REQUIRED ACTION: Locate all lines in the data below that hold "Open" and show them.

Saved data entries
^^^^^^^^
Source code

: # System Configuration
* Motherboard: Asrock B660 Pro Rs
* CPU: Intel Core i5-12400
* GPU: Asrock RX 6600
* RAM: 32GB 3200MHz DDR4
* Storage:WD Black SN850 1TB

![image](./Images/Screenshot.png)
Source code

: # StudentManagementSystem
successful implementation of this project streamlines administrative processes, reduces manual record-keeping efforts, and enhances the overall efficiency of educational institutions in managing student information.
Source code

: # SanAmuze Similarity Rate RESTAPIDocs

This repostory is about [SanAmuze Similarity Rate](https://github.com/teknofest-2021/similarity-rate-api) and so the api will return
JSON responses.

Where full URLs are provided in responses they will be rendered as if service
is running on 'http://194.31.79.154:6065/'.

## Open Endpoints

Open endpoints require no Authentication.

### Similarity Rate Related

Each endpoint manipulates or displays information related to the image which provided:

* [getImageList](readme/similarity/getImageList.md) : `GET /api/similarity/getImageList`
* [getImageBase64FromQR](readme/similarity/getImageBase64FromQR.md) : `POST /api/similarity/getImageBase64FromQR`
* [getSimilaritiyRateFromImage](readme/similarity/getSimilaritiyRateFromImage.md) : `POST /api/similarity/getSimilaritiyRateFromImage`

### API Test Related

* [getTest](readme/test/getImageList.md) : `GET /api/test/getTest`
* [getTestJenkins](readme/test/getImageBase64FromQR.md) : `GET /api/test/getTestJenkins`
^^^^^^^^
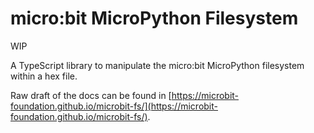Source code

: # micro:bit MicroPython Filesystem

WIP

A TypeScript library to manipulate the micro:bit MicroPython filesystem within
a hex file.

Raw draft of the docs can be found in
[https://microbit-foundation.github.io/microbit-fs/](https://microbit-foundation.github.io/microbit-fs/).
^^^^^^^^
ANSWER AREA:
## Open Endpoints
Open endpoints require no Authentication.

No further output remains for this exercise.